À partir de 2019, au début de son second mandat, le déclin de Justin Trudeau s’amorce. Il subit le feu des critiques pour des promesses non tenues. Ainsi, bien qu’il se soit engagé en faveur de l’environnement à multiples reprises, le premier ministre n’a jamais lâché l’industrie pétrolière, continuant même de la subventionner.
Si Justin Trudeau a aussi multiplié les signes d’ouverture envers les premiers peuples du pays, souhaitant « réinventer la relation du Canada » avec les autochtones, les actes ne suivent pas. Le chef du gouvernement avait affirmé vouloir appliquer les recommandations de la Commission de vérité et de réconciliation, établie avant son arrivée au pouvoir, pour faire toute la lumière sur les mauvais traitements subis pendant des décennies dans les pensionnats. Mais seules 15 % de celles-ci ont été suivies à ce jour, d’après l’association Indigenous Watchdog.
Coup de poker raté
Les conservateurs de Pierre Poilievre commencent à faire la course en tête dans les sondages. Aujourd’hui, ce dernier dispose d’une avance de 20 points par rapport à Justin Trudeau. Surfant sur la crise du logement dont souffre le pays et sur la hausse du coût de la vie, le chef des conservateurs n’a cessé de marteler que le Canada était « brisé » à cause de Justin Trudeau.

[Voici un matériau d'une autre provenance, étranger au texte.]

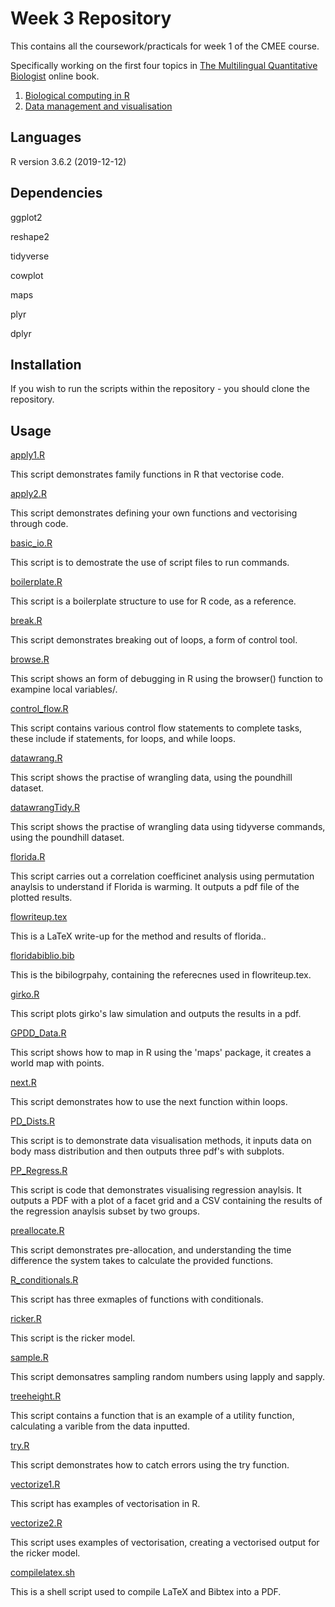 # Week 3 Repository 

This contains all the coursework/practicals for week 1 of the CMEE course.

Specifically working on the first four topics in [The Multilingual Quantitative Biologist](https://mhasoba.github.io/TheMulQuaBio/intro.html) online book. 

1. [Biological computing in R](https://mhasoba.github.io/TheMulQuaBio/notebooks/07-R.html#)
2. [Data management and visualisation](https://mhasoba.github.io/TheMulQuaBio/notebooks/08-Data_R.html)

## Languages
R version 3.6.2 (2019-12-12)

## Dependencies
ggplot2 

reshape2

tidyverse

cowplot

maps

plyr

dplyr

## Installation 
If you wish to run the scripts within the repository - you should clone the repository.
## Usage
[apply1.R](code/apply1.R)

This script demonstrates family functions in R that vectorise code. 

[apply2.R](code/apply2.R)

This script demonstrates defining your own functions and vectorising through code.

[basic_io.R](code/basic_io.R)

This script is to demostrate the use of script files to run commands.

[boilerplate.R](code/boilerplate.R)

This script is a boilerplate structure to use for R code, as a reference.

[break.R](code/break.R)

This script demonstrates breaking out of loops, a form of control tool. 

[browse.R](code/browse.R)

This script shows an form of debugging in R using the browser() function to exampine local variables/.

[control_flow.R](code/control_flow.R)

This script contains various control flow statements to complete tasks, these include if statements, for loops, and while loops. 

[datawrang.R](code/datawrang.R)

This script shows the practise of wrangling data, using the poundhill dataset.

[datawrangTidy.R](code/datawrangtidy.R)

This script shows the practise of wrangling data using tidyverse commands, using the poundhill dataset.

[florida.R](code/florida.R)

This script carries out a correlation coefficinet analysis using permutation anaylsis to understand if Florida is warming. It outputs a pdf file of the plotted results. 

[flowriteup.tex](code/flowriteup.tex)

This is a LaTeX write-up for the method and results of florida..

[floridabiblio.bib](code/floridabiblio.bib)

This is the bibilogrpahy, containing the referecnes used in flowriteup.tex. 

[girko.R](code/girko.R)

This script plots girko's law simulation and outputs the results in a pdf.

[GPDD_Data.R](code/GPDD_Data.R)

This script shows how to map in R using the 'maps' package, it creates a world map with points.

[next.R](code/next.R)

This script demonstrates how to use the next function within loops.

[PD_Dists.R](code/PP_Dists.R)

This script is to demonstrate data visualisation methods, it inputs data on body mass distribution and then 
outputs three pdf's with subplots. 

[PP_Regress.R](code/PP_Regress.R)

This script is code that demonstrates visualising regression anaylsis. It outputs a PDF with a plot of a facet grid and a CSV containing the results of the regression anaylsis subset by two groups. 

[preallocate.R](code/preallocate.R)

This script demonstrates pre-allocation, and understanding the time difference the system takes to calculate the provided functions. 

[R_conditionals.R](code/R_conditionals.R)

This script has three exmaples of functions with conditionals. 

[ricker.R](code/ricker.R)

This script is the ricker model. 

[sample.R](code/sample.R)

This script demonsatres sampling random numbers using lapply and sapply. 

[treeheight.R](code/treeheight.R)

This script contains a function that is an example of a utility function, calculating a varible from the data inputted.

[try.R](code/try.R)

This script demonstrates how to catch errors using the try function. 

[vectorize1.R](code/vectorize1.R)

This script has examples of vectorisation in R. 

[vectorize2.R](code/vectorize2.R)

This script uses examples of vectorisation, creating a vectorised output for the ricker model.

[compilelatex.sh](code/compilelatex.sh)

This is a shell script used to compile LaTeX and Bibtex into a PDF.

En septembre dernier, l’allié de gauche du premier ministre, le Nouveau parti démocratique, décide de mettre fin au pacte de non-agression avec les libéraux, qu’il traînait comme un boulet. Le premier ministre tente alors un coup de poker, en misant sur une réforme « populaire » : le 21 novembre, il suspend temporairement une taxe sur les produits et les ventes, pour soulager la classe moyenne avant les achats de Noël. Raté : sa vice-première ministre claque la porte, dénonçant « des astuces politiques coûteuses » dans sa lettre de démission. Le coup de grâce pour Justin Trudeau, alors que Donald Trump menace d’augmenter les taxes sur les produits canadiens de 25 %… Après une décennie libérale, le pays devrait, selon toute vraisemblance, basculer rapidement dans le camp des conservateurs.